■ What the task requires ■
If a line in the entries below includes the string "containing", copy it out.

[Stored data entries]
* * * *

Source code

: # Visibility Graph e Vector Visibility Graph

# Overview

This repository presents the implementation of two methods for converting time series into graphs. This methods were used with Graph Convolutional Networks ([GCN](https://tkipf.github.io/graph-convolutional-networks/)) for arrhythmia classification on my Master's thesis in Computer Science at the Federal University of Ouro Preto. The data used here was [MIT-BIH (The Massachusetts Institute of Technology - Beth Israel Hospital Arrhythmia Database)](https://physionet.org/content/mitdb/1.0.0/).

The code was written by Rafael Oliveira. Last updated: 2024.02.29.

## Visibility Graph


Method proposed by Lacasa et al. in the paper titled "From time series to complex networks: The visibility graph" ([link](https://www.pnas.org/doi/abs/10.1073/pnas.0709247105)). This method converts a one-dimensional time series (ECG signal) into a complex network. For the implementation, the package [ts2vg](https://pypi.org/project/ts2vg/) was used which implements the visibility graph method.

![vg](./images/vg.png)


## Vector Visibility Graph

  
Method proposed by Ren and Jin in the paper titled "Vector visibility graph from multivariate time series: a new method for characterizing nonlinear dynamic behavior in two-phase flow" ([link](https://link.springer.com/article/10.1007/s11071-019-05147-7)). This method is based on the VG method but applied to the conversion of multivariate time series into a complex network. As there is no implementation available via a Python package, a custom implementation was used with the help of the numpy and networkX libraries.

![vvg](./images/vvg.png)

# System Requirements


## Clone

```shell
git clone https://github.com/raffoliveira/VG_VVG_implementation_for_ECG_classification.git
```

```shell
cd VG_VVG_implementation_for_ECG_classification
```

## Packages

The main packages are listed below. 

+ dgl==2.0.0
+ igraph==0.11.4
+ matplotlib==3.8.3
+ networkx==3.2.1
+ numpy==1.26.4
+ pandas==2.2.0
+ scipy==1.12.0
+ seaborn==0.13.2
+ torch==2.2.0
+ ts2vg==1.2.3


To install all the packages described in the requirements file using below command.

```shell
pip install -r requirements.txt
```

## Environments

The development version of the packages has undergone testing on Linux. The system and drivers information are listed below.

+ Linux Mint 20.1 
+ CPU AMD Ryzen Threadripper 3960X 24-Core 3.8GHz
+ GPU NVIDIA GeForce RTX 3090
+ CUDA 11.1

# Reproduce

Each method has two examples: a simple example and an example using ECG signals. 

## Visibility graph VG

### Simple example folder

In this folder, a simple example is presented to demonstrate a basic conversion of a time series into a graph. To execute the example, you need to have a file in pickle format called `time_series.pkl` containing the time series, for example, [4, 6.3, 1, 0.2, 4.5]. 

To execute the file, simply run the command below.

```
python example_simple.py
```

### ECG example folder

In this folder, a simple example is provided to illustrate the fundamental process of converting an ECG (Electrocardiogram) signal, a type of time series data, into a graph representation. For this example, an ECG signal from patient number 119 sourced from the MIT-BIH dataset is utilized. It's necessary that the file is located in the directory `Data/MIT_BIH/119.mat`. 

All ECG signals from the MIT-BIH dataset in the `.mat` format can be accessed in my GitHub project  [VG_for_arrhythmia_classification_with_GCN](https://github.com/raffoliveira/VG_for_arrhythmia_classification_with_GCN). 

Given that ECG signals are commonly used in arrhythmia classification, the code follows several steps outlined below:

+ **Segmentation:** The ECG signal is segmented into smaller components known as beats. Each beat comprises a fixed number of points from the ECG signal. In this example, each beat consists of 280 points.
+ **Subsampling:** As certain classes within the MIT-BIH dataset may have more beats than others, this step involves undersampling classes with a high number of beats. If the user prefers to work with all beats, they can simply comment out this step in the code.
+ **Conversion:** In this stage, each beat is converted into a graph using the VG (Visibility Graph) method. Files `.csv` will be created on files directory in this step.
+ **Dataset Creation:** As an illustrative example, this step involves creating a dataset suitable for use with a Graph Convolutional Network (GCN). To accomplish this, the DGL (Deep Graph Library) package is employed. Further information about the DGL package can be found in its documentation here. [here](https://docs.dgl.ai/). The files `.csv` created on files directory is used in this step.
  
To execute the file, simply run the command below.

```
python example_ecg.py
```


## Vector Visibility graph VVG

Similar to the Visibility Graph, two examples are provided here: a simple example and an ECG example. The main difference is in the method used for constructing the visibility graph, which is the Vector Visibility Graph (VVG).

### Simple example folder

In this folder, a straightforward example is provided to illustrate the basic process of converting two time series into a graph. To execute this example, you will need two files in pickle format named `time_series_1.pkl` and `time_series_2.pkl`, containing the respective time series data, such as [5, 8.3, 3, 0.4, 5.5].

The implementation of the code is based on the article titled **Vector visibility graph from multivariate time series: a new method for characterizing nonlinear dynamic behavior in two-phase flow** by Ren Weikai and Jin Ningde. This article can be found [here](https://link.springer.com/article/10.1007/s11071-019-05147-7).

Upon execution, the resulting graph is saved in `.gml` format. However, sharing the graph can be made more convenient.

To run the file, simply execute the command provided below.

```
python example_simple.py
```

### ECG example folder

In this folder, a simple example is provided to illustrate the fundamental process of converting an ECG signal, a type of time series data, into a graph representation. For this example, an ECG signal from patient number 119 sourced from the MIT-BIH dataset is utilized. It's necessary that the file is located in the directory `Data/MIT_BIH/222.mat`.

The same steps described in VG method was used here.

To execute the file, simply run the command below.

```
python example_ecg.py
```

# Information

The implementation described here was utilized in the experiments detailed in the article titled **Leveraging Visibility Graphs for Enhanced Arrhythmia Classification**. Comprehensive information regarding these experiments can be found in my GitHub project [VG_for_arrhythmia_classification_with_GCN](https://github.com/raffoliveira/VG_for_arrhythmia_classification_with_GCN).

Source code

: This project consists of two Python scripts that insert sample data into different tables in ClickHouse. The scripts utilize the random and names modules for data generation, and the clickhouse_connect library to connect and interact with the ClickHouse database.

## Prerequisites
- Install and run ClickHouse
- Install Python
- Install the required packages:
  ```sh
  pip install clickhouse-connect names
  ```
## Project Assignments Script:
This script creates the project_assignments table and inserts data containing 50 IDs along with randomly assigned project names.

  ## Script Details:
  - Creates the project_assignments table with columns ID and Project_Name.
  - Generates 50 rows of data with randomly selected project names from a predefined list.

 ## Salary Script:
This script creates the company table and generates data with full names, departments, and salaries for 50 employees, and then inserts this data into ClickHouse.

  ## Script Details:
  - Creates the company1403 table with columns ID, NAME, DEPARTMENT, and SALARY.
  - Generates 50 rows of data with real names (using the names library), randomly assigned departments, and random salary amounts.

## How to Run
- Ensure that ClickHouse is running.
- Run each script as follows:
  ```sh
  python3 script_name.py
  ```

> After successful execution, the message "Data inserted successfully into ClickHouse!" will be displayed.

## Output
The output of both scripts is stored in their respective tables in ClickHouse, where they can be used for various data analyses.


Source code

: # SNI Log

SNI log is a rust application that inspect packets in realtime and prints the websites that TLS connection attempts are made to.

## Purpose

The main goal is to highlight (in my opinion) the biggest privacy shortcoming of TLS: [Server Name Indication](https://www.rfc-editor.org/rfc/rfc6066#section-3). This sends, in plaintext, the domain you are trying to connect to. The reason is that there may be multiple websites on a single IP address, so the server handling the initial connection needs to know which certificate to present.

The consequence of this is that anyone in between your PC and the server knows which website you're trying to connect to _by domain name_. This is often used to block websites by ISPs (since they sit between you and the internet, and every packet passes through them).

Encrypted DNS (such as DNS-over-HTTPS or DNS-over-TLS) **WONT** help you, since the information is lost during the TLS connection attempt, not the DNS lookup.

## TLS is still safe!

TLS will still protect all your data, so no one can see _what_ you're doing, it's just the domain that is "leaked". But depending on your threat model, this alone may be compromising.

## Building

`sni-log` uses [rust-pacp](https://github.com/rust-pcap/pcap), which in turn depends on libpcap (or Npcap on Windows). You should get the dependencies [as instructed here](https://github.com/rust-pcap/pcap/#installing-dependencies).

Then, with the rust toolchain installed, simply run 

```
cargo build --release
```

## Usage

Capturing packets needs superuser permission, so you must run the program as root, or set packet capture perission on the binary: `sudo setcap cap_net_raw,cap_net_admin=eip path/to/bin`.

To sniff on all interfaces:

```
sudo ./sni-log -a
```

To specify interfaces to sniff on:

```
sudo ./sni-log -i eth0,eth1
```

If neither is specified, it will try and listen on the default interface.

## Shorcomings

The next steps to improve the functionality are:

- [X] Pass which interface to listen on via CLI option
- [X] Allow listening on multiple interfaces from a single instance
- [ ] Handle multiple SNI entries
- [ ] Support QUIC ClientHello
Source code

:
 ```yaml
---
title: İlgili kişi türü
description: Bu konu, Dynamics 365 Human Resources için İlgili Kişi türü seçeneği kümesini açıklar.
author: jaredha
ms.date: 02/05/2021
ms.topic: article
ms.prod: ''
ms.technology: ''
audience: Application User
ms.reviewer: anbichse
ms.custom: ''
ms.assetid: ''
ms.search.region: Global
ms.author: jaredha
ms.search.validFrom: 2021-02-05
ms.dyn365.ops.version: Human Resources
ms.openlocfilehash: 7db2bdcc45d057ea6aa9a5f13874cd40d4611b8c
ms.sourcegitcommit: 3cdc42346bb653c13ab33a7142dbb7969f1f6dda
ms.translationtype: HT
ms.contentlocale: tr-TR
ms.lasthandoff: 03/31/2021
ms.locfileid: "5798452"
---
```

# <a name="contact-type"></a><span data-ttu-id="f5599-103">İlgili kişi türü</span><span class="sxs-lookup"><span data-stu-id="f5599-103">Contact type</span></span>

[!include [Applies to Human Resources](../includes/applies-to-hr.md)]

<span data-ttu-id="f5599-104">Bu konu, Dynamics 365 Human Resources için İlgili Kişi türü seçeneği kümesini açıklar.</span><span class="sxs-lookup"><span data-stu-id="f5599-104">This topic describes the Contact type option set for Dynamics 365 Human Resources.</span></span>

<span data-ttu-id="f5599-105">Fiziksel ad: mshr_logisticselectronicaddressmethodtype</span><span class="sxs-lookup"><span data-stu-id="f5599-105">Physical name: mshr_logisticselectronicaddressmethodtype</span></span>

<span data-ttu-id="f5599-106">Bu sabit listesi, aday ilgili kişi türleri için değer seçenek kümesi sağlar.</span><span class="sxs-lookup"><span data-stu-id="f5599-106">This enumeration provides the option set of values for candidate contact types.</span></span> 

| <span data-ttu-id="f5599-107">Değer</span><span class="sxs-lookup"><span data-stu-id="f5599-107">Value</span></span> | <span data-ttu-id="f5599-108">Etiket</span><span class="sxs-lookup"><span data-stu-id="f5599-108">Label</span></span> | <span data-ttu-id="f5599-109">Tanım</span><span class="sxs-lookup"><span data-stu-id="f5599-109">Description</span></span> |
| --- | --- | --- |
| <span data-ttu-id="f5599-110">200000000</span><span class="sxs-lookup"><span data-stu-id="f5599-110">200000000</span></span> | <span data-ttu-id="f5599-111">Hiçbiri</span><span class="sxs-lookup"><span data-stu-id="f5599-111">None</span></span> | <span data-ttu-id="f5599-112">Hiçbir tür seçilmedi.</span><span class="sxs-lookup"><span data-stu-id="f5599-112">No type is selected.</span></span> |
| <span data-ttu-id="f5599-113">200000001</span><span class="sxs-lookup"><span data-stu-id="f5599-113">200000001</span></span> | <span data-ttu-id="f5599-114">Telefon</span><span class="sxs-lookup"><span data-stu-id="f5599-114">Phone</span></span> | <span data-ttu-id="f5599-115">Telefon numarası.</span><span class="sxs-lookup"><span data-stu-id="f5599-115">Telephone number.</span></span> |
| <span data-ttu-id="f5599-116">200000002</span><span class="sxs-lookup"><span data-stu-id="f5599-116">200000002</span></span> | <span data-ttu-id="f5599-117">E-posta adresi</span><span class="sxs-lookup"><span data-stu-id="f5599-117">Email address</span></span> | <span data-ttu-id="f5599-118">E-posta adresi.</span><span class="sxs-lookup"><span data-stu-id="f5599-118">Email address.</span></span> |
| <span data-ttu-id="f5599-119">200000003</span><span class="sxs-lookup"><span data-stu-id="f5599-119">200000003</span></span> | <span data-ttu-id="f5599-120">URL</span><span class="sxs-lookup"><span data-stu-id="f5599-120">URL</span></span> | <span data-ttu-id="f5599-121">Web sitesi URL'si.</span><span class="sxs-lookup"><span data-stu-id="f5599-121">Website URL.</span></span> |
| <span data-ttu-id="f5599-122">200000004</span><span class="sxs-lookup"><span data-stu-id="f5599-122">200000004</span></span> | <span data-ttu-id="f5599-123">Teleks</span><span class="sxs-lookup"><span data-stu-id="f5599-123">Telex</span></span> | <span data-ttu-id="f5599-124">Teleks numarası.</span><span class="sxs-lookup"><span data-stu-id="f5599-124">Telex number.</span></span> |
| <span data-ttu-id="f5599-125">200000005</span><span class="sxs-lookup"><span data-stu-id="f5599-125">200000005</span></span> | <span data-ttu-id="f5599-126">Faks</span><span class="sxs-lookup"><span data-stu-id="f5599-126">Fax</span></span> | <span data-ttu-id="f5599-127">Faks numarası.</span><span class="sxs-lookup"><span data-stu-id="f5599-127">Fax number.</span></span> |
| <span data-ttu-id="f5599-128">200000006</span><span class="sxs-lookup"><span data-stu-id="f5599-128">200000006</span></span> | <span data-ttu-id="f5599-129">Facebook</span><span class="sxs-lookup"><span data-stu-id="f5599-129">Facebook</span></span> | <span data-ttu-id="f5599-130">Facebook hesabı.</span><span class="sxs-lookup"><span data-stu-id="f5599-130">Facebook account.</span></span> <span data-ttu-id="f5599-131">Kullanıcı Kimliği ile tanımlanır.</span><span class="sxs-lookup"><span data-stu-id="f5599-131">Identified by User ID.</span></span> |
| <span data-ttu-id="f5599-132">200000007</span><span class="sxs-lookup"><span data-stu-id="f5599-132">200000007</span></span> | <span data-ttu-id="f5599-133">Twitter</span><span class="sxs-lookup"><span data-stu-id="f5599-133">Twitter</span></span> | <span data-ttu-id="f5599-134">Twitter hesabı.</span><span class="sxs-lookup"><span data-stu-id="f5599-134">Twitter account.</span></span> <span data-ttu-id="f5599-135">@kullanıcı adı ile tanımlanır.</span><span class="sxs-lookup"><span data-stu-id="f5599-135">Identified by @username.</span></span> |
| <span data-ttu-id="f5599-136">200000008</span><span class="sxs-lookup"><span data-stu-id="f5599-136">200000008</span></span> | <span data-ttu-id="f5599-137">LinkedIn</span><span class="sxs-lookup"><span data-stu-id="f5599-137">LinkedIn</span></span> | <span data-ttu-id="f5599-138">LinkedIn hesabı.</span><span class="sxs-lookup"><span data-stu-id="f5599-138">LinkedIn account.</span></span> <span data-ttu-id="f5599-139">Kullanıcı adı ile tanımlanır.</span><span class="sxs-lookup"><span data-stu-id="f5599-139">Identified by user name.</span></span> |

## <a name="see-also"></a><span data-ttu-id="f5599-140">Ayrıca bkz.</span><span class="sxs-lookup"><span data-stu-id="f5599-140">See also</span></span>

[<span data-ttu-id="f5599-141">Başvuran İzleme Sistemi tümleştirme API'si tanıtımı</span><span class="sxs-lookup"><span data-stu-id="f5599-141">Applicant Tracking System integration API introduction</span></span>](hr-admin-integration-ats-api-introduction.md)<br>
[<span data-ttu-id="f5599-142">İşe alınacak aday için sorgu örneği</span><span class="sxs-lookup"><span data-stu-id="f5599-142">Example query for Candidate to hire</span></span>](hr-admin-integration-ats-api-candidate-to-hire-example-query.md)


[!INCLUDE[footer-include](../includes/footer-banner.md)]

* * * *

■ Expected output ■
In this folder, a simple example is presented to demonstrate a basic conversion of a time series into a graph. To execute the example, you need to have a file in pickle format called `time_series.pkl` containing the time series, for example, [4, 6.3, 1, 0.2, 4.5]. 
In this folder, a straightforward example is provided to illustrate the basic process of converting two time series into a graph. To execute this example, you will need two files in pickle format named `time_series_1.pkl` and `time_series_2.pkl`, containing the respective time series data, such as [5, 8.3, 3, 0.4, 5.5].
This script creates the project_assignments table and inserts data containing 50 IDs along with randomly assigned project names.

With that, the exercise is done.